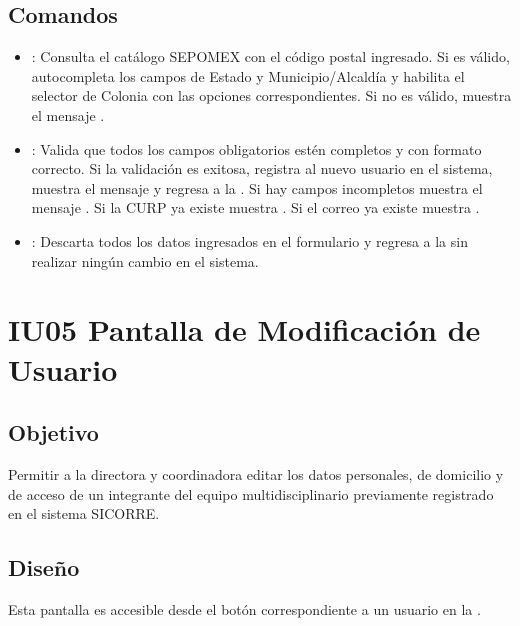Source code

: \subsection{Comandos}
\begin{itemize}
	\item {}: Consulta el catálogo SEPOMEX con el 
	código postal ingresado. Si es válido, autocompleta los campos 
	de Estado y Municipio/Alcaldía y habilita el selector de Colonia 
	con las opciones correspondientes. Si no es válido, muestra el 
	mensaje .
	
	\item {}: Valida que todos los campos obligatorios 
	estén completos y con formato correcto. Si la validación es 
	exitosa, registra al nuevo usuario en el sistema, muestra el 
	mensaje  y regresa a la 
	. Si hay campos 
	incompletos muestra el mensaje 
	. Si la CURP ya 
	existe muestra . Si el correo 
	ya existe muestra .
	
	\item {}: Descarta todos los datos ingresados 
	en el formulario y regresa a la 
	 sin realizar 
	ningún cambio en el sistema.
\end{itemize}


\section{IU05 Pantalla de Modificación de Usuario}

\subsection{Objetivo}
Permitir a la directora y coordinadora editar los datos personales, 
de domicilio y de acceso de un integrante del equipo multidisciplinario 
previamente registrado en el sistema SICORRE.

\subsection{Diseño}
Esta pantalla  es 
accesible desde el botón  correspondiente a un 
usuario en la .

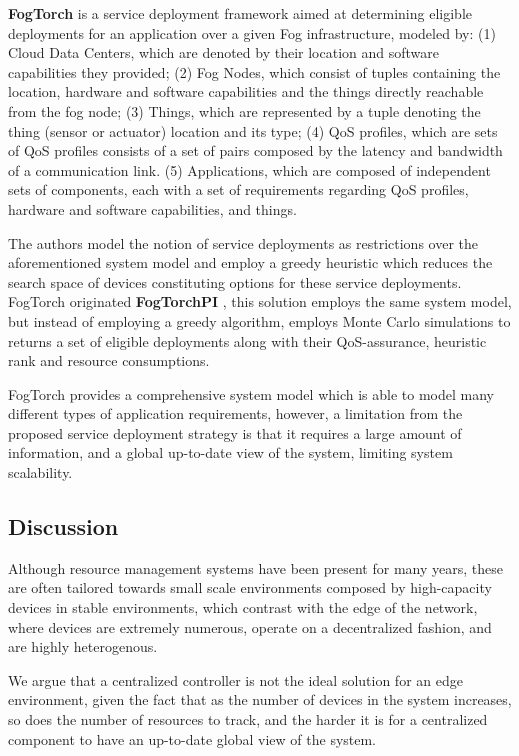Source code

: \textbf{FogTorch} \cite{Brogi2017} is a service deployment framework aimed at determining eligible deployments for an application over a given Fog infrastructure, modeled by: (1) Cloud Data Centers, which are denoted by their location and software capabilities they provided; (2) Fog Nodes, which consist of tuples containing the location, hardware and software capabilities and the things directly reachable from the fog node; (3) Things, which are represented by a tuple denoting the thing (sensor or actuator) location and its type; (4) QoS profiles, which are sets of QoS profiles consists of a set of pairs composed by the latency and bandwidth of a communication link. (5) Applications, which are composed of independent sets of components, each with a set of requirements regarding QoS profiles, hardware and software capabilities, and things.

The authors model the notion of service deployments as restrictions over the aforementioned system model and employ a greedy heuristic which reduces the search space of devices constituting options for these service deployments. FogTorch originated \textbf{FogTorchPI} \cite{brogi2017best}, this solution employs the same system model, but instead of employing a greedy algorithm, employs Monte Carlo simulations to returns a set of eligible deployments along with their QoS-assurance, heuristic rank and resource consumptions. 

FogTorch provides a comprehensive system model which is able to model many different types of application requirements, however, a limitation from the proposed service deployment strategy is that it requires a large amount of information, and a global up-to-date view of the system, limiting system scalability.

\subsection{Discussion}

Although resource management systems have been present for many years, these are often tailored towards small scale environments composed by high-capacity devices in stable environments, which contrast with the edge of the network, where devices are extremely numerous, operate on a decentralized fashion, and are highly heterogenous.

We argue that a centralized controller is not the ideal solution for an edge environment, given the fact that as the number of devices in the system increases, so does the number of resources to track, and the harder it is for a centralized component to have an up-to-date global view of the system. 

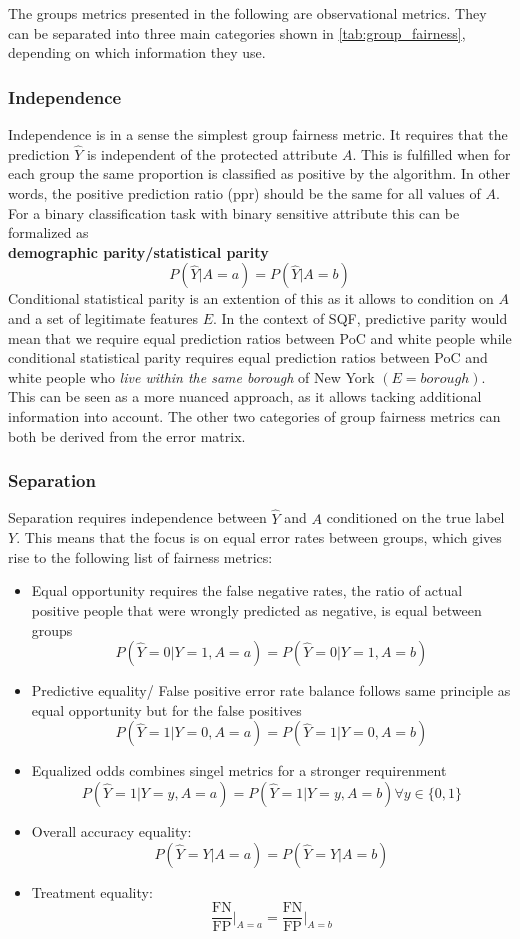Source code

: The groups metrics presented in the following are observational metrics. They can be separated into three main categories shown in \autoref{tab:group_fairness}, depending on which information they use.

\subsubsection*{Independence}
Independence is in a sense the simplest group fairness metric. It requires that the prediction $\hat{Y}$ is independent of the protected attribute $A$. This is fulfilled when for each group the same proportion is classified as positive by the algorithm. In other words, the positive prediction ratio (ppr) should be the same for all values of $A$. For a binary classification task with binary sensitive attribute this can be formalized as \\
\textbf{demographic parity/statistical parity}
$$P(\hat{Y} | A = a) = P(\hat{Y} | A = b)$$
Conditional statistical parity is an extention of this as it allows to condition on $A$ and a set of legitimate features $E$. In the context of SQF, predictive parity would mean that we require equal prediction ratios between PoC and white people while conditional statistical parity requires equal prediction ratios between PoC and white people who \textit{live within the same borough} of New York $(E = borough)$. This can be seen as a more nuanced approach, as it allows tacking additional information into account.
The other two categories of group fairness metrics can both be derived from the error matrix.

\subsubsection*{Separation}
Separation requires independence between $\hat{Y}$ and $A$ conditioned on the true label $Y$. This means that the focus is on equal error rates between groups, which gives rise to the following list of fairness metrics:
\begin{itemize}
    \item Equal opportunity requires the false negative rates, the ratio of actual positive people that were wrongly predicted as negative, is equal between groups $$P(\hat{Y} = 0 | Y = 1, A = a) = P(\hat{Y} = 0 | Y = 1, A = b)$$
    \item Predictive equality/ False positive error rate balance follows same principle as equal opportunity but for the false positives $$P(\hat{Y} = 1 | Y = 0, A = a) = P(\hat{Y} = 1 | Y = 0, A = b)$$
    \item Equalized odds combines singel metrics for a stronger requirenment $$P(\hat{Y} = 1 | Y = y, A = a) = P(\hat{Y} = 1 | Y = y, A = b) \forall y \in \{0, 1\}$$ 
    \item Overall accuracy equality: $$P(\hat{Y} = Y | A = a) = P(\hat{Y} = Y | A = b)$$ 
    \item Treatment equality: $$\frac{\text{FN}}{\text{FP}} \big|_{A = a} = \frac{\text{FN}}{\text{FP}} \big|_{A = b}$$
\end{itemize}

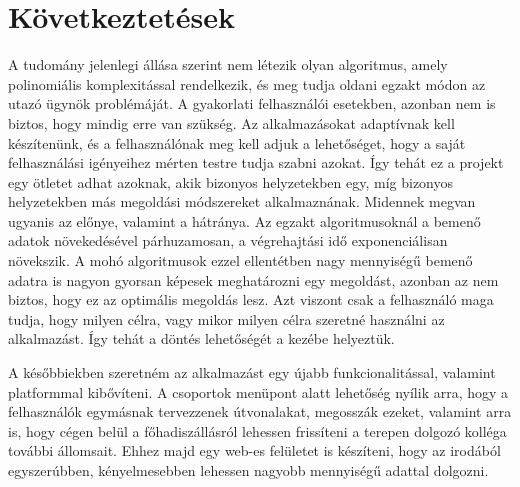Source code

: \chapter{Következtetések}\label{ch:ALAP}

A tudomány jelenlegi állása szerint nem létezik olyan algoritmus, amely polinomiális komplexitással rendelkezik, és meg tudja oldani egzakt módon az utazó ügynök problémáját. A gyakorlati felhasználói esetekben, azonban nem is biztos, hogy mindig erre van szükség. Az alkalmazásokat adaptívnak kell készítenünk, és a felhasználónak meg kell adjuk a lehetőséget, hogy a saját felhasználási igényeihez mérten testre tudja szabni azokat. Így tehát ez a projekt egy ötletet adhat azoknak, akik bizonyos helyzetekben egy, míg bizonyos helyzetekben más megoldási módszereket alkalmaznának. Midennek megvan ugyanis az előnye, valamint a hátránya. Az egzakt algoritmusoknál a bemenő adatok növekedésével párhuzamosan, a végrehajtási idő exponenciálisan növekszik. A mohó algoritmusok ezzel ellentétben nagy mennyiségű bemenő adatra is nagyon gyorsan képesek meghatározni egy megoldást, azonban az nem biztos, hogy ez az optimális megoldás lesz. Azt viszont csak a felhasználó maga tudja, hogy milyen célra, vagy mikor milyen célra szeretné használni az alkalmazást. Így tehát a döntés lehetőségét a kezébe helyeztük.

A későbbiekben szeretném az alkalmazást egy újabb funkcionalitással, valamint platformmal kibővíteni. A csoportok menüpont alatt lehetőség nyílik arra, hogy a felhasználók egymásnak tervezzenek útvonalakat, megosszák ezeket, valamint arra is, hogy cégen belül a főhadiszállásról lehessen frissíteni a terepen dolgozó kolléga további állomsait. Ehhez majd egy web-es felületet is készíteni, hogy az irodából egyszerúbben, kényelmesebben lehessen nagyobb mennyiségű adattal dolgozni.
◆ ◆ ◆
Your assignment
Go through the listing above and find each line containing the string "people"; copy those lines.

Reply
Conditional statistical parity is an extention of this as it allows to condition on $A$ and a set of legitimate features $E$. In the context of SQF, predictive parity would mean that we require equal prediction ratios between PoC and white people while conditional statistical parity requires equal prediction ratios between PoC and white people who \textit{live within the same borough} of New York $(E = borough)$. This can be seen as a more nuanced approach, as it allows tacking additional information into account.
    \item Equal opportunity requires the false negative rates, the ratio of actual positive people that were wrongly predicted as negative, is equal between groups $$P(\hat{Y} = 0 | Y = 1, A = a) = P(\hat{Y} = 0 | Y = 1, A = b)$$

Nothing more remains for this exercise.